> _WHAT YOU HAVE TO DO_
Once you reach the line containing "6. 回Midtown Terrace" in the entries below, write out that line and each one after it down to the line containing "4. 去宾利的店里看看车", exactly and with nothing added.

> _GIVEN INFORMATION_
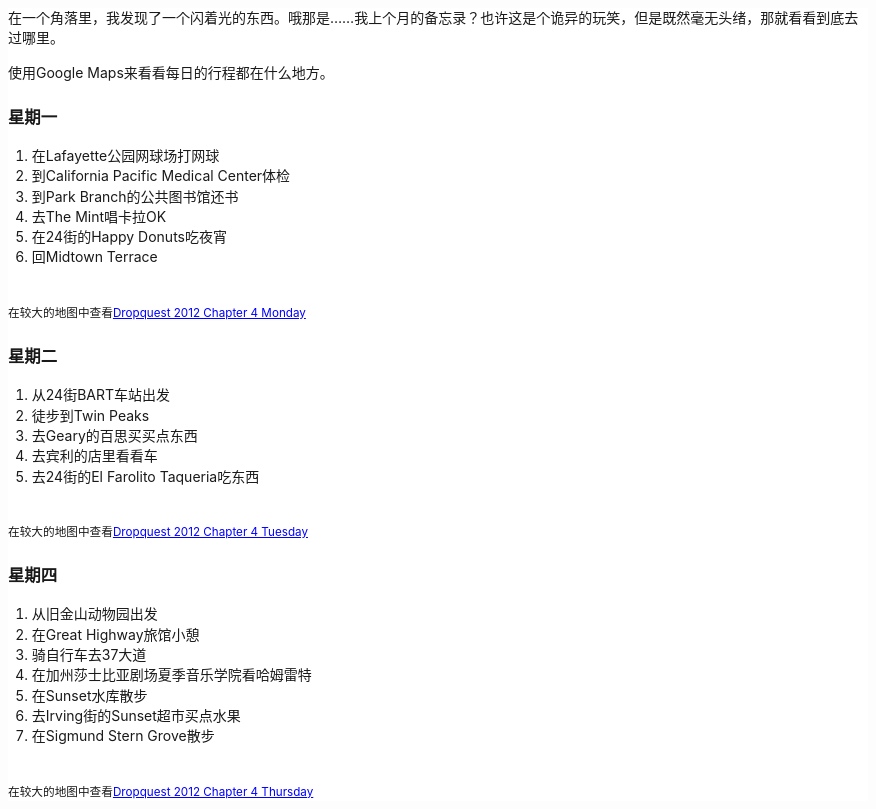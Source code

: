 在一个角落里，我发现了一个闪着光的东西。哦那是……我上个月的备忘录？也许这是个诡异的玩笑，但是既然毫无头绪，那就看看到底去过哪里。

使用Google Maps来看看每日的行程都在什么地方。

### 星期一

1. 在Lafayette公园网球场打网球
2. 到California Pacific Medical Center体检
3. 到Park Branch的公共图书馆还书
4. 去The Mint唱卡拉OK
5. 在24街的Happy Donuts吃夜宵
6. 回Midtown Terrace

<iframe width="425" height="350" frameborder="0" scrolling="no" marginheight="0" marginwidth="0" src="http://maps.google.com/maps/ms?msa=0&amp;msid=211054947841122726328.0004bff99638f4f5615ba&amp;hl=zh_CN&amp;ie=UTF8&amp;t=v&amp;iwloc=0004bff9c82c29205dff9&amp;ll=37.770787,-122.440526&amp;spn=0.0411,0.027123&amp;output=embed"></iframe><br /><small>在较大的地图中查看<a href="http://maps.google.com/maps/ms?msa=0&amp;msid=211054947841122726328.0004bff99638f4f5615ba&amp;hl=zh_CN&amp;ie=UTF8&amp;t=v&amp;iwloc=0004bff9c82c29205dff9&amp;ll=37.770787,-122.440526&amp;spn=0.0411,0.027123&amp;source=embed" style="color:#0000FF;text-align:left">Dropquest 2012 Chapter 4 Monday</a></small>

### 星期二

1. 从24街BART车站出发
2. 徒步到Twin Peaks
3. 去Geary的百思买买点东西
4. 去宾利的店里看看车
5. 去24街的El Farolito Taqueria吃东西

<iframe width="425" height="350" frameborder="0" scrolling="no" marginheight="0" marginwidth="0" src="http://maps.google.com/maps/ms?msa=0&amp;msid=211054947841122726328.0004bff9d2905675da9c6&amp;hl=zh_CN&amp;ie=UTF8&amp;t=v&amp;ll=37.768005,-122.428968&amp;spn=0.031736,0.035674&amp;output=embed"></iframe><br /><small>在较大的地图中查看<a href="http://maps.google.com/maps/ms?msa=0&amp;msid=211054947841122726328.0004bff9d2905675da9c6&amp;hl=zh_CN&amp;ie=UTF8&amp;t=v&amp;ll=37.768005,-122.428968&amp;spn=0.031736,0.035674&amp;source=embed" style="color:#0000FF;text-align:left">Dropquest 2012 Chapter 4 Tuesday</a></small>

### 星期四

1. 从旧金山动物园出发
2. 在Great Highway旅馆小憩
3. 骑自行车去37大道
4. 在加州莎士比亚剧场夏季音乐学院看哈姆雷特
5. 在Sunset水库散步
6. 去Irving街的Sunset超市买点水果
7. 在Sigmund Stern Grove散步

<iframe width="425" height="350" frameborder="0" scrolling="no" marginheight="0" marginwidth="0" src="http://maps.google.com/maps/ms?msa=0&amp;msid=211054947841122726328.0004bff9eeef2a305feb9&amp;hl=zh_CN&amp;ie=UTF8&amp;t=v&amp;ll=37.748594,-122.493784&amp;spn=0.02984,0.031805&amp;output=embed"></iframe><br /><small>在较大的地图中查看<a href="http://maps.google.com/maps/ms?msa=0&amp;msid=211054947841122726328.0004bff9eeef2a305feb9&amp;hl=zh_CN&amp;ie=UTF8&amp;t=v&amp;ll=37.748594,-122.493784&amp;spn=0.02984,0.031805&amp;source=embed" style="color:#0000FF;text-align:left">Dropquest 2012 Chapter 4 Thursday</a></small>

> _RESULT_
6. 回Midtown Terrace

<iframe width="425" height="350" frameborder="0" scrolling="no" marginheight="0" marginwidth="0" src="http://maps.google.com/maps/ms?msa=0&amp;msid=211054947841122726328.0004bff99638f4f5615ba&amp;hl=zh_CN&amp;ie=UTF8&amp;t=v&amp;iwloc=0004bff9c82c29205dff9&amp;ll=37.770787,-122.440526&amp;spn=0.0411,0.027123&amp;output=embed"></iframe><br /><small>在较大的地图中查看<a href="http://maps.google.com/maps/ms?msa=0&amp;msid=211054947841122726328.0004bff99638f4f5615ba&amp;hl=zh_CN&amp;ie=UTF8&amp;t=v&amp;iwloc=0004bff9c82c29205dff9&amp;ll=37.770787,-122.440526&amp;spn=0.0411,0.027123&amp;source=embed" style="color:#0000FF;text-align:left">Dropquest 2012 Chapter 4 Monday</a></small>

### 星期二

1. 从24街BART车站出发
2. 徒步到Twin Peaks
3. 去Geary的百思买买点东西
4. 去宾利的店里看看车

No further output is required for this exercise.